(Reuters) -India’s Paytm on Tuesday reported a wider sequential loss for the March quarter as one-time employee stock option costs weighed on earnings.
The digital payments firm posted a loss of 5.4 billion rupees ($64.03 million) for the three months ended March 31, compared with a loss of 2.08 billion rupees in the previous quarter.
Founder and CEO Vijay Shekhar Sharma gave up 210 million in employee stock options (ESOP) during the quarter, triggering a one-time expense of 4.92 billion rupees.
The company expects ESOP costs to decline to up to 750 million rupees for April-June, compared to 1.69 billion rupees in the January-March quarter.
Sharma’s move came months after India’s market regulator determined that the grant of 21 million ESOPs to Sharma violated its rules governing share-based employee benefits.
One of India’s first fintech firms to go public, Paytm said its earnings before interest, taxes, depreciation, and amortization (EBITDA) before the cost of employee stock options, was 810 million rupees, compared to negative 410 million rupees in the previous quarter.

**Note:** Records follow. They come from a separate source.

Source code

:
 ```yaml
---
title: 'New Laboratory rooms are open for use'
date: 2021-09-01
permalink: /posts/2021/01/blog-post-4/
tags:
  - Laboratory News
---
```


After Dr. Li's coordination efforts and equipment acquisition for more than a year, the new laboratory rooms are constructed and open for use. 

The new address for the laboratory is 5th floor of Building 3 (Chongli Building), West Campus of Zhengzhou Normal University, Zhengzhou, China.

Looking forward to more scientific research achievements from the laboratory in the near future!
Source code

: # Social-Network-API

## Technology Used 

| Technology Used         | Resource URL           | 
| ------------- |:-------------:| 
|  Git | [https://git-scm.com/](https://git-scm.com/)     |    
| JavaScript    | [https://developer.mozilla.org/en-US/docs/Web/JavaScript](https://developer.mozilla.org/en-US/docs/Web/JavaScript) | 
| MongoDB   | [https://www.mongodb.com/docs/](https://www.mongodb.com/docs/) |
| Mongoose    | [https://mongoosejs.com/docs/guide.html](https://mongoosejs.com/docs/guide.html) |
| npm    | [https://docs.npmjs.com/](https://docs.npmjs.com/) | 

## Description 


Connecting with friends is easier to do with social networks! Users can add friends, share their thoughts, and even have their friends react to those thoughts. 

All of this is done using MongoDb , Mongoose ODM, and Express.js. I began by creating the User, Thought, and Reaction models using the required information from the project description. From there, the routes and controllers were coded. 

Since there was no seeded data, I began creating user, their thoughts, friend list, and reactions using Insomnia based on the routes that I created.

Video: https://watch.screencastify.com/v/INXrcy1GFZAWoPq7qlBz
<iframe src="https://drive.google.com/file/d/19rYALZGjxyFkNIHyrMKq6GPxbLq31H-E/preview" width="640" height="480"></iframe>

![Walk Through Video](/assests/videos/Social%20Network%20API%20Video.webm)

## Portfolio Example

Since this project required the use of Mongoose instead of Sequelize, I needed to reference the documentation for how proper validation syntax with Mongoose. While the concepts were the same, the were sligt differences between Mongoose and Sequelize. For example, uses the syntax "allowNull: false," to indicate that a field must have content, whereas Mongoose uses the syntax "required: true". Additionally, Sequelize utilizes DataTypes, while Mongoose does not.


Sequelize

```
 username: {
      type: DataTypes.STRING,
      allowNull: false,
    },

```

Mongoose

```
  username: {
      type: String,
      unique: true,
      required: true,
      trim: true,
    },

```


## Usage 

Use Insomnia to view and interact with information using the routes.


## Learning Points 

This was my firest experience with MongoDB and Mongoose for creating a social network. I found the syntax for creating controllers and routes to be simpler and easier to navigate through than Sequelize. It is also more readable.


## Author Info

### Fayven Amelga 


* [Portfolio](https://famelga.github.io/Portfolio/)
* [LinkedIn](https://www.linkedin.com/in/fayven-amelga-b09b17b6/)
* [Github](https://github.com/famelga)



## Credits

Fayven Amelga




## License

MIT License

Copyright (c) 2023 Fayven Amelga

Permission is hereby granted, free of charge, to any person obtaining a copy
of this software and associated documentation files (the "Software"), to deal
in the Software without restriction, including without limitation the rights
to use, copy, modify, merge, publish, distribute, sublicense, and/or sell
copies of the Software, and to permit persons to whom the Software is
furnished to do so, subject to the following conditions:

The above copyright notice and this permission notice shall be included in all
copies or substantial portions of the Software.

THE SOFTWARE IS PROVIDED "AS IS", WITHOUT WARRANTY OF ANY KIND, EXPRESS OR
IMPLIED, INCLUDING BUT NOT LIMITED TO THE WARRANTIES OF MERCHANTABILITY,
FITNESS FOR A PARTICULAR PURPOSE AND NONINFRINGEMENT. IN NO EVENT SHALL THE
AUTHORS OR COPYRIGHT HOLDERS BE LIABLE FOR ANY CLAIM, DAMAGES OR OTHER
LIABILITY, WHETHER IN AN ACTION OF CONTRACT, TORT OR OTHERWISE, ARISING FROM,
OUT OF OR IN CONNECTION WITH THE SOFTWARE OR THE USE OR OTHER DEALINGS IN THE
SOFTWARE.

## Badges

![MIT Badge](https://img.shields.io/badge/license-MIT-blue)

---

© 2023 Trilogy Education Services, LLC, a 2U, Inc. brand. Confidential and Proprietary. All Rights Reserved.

Analysts at Motilal Oswal expected the company to report EBITDA before ESOP breakeven in the quarter, while Emkay Global expected the company to post a positive number for the metric.

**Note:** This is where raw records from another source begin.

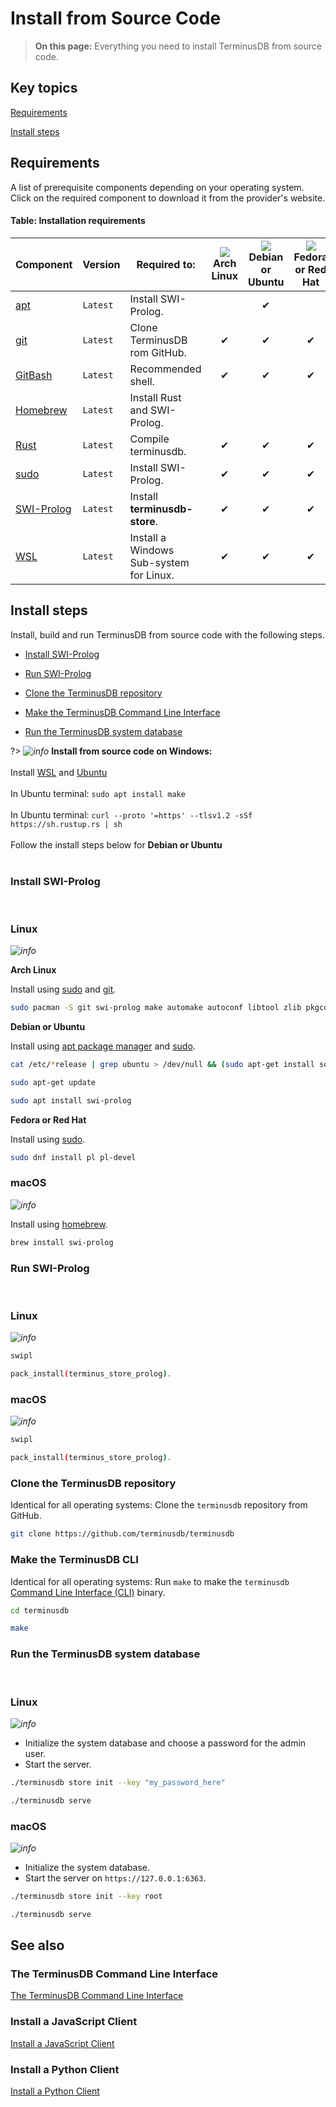 # Install from Source Code

> **On this page:** Everything you need to install TerminusDB from source code.

## Key topics

[Requirements](#requirements)

[Install steps](#install-steps)

## Requirements

A list of prerequisite components depending on your operating system. Click on the required component to download it from the provider's website.

#### Table: Installation requirements

<!--
| Component | Version | Required to | ![info](../../img/ico/terminusdb-icon-linux.svg)<br>Arch Linux | ![info](../../img/ico/terminusdb-icon-linux.png)<br>Debian or Ubuntu | ![info](../../img/ico/terminusdb-icon-linux.png)<br>Fedora or Red Hat | ![info](../../img/ico/terminusdb-icon-apple.png)<br>Mac&nbsp;&nbsp;OS<br><br> | ![info](../../img/ico/terminusdb-icon-windows.png)<br>Windows<br><br> |
-->

| Component | Version | Required to: | <img src="./../img/ico/terminusdb-icon-linux.svg"/><br>Arch Linux | <img src="./../img/ico/terminusdb-icon-linux.svg"/><br>Debian or Ubuntu | <img src="./../img/ico/terminusdb-icon-linux.svg"/><br>Fedora or Red Hat | <img src="./../img/ico/terminusdb-icon-apple.svg"/><br>macOS<br><br> | <img src="./../img/ico/terminusdb-icon-windows.svg"/><br>Windows<br><br> |
| - | - | - | :-: | :-: | :-: | :-: | :-: |
| [apt](https://pkgs.org/download/apt) | `Latest` | Install SWI-Prolog.                               |          | &#10004; |          |          | |
| [git](https://git-scm.com/downloads) | `Latest` | Clone TerminusDB rom GitHub.                      | &#10004; | &#10004; | &#10004; | &#10004; | | 
| [GitBash](https://git-scm.com/downloads) | `Latest` | Recommended shell.                            | &#10004; | &#10004; | &#10004; | &#10004; | &#10004; |
| [Homebrew](https://brew.sh/) | `Latest` | Install Rust and SWI-Prolog.                              |          |          |          | &#10004; | |
| [Rust](https://www.rust-lang.org/tools/install) | `Latest` | Compile terminusdb.                    | &#10004; | &#10004; | &#10004; | &#10004; | &#10004; |
| [sudo](https://www.sudo.ws/download.html) | `Latest` | Install SWI-Prolog.                          | &#10004; | &#10004; | &#10004; |          | |
| [SWI-Prolog](https://www.swi-prolog.org/download/stable) | `Latest` | Install **terminusdb-store**. | &#10004; | &#10004; | &#10004; | &#10004; | |
| [WSL](https://ubuntu.com/wsl) | `Latest` | Install a Windows Sub-system for Linux.                  | &#10004; | &#10004; | &#10004; | &#10004; | &#10004; | 

## Install steps

Install, build and run TerminusDB from source code with the following steps.  

- [Install SWI-Prolog](#install-swi-prolog)

- [Run SWI-Prolog](#run-swi-prolog)

- [Clone the TerminusDB repository](#clone-the-terminusdb-repository)

- [Make the TerminusDB Command Line Interface](#make-the-terminusdb-command-line-interface)

- [Run the TerminusDB system database](#run-the-terminusdb-system-database)

?> <i class="tdb-i">![info](../../img/ico/terminusdb-icon-windows.svg)</i> **Install from source code on Windows:**<br><br>Install [WSL](https://ubuntu.com/wsl) and [Ubuntu](https://ubuntu.com/#download)<br><br>In Ubuntu terminal: `sudo apt install make`<br><br>In Ubuntu terminal: `curl --proto '=https' --tlsv1.2 -sSf https://sh.rustup.rs | sh`<br><br>Follow the install steps below for **Debian or Ubuntu**<br><br>

### Install SWI-Prolog

<br>

<!-- tabs:start -->

### **Linux**

<i class="tdb-i">![info](../../img/ico/terminusdb-icon-linux.svg)</i>

**Arch Linux**

Install using [sudo](https://www.sudo.ws/download.html) and [git](https://git-scm.com/downloads).

```bash
sudo pacman -S git swi-prolog make automake autoconf libtool zlib pkgconf gcc
```

**Debian or Ubuntu**

Install using [apt package manager](https://pkgs.org/download/apt) and [sudo](https://www.sudo.ws/download.html).

```bash
cat /etc/*release | grep ubuntu > /dev/null && (sudo apt-get install software-properties-common; sudo apt-add-repository ppa:swi-prolog/stable)

sudo apt-get update

sudo apt install swi-prolog
```

**Fedora or Red Hat**

Install using [sudo](https://www.sudo.ws/download.html).

```bash
sudo dnf install pl pl-devel
```

### **macOS**

<i class="tdb-i">![info](../../img/ico/terminusdb-icon-apple.svg)</i>

Install using [homebrew](https://brew.sh/).

```bash
brew install swi-prolog
```

<!-- tabs:end -->

### Run SWI-Prolog

<br>

<!-- tabs:start -->

### **Linux**

<i class="tdb-i">![info](../../img/ico/terminusdb-icon-linux.svg)</i>

```bash
swipl

pack_install(terminus_store_prolog).
```

### **macOS**

<i class="tdb-i">![info](../../img/ico/terminusdb-icon-apple.svg)</i>

```bash
swipl

pack_install(terminus_store_prolog).
```
<!-- tabs:end -->

### Clone the TerminusDB repository

Identical for all operating systems: Clone the `terminusdb` repository from GitHub. 

```bash
git clone https://github.com/terminusdb/terminusdb
```

### Make the TerminusDB CLI

Identical for all operating systems: Run `make` to make the `terminusdb` [Command Line Interface (CLI)](reference/reference-cli) binary. 


```bash
cd terminusdb

make
```

### Run the TerminusDB system database

<br>

<!-- tabs:start -->

### **Linux**

<i class="tdb-i">![info](../../img/ico/terminusdb-icon-linux.svg)</i>

- Initialize the system database and choose a password for the admin user.
- Start the server.  

```bash
./terminusdb store init --key "my_password_here"

./terminusdb serve
```

### **macOS**

<i class="tdb-i">![info](../../img/ico/terminusdb-icon-apple.svg)</i>

- Initialize the system database.
- Start the server on `https://127.0.0.1:6363`.

```bash
./terminusdb store init --key root

./terminusdb serve
```

<!-- tabs:end -->

## See also

### The TerminusDB Command Line Interface

[The TerminusDB Command Line Interface](reference/reference-cli)

### Install a JavaScript Client

[Install a JavaScript Client](install/install-javascript-client)

### Install a Python Client

[Install a Python Client](install/install-python-client)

Paytm’s revenue from operations rose 4.6% sequentially to 19.12 billion rupees, as the company continued to recover from the winding down of its payments bank unit.
Revenue from financial services, which includes its loan business, rose 9% and payment services business climbed 4%.
The country’s financial regulator wound down Paytm’s banking unit in January 2024, citing persistent compliance issues, sparking worries about its digital payments business and leading to a near 60% drop in Paytm’s stock within two weeks.
Since then, however, it received regulatory approval to sign on new Unified Payments Interface (UPI) users, helping the stock recover.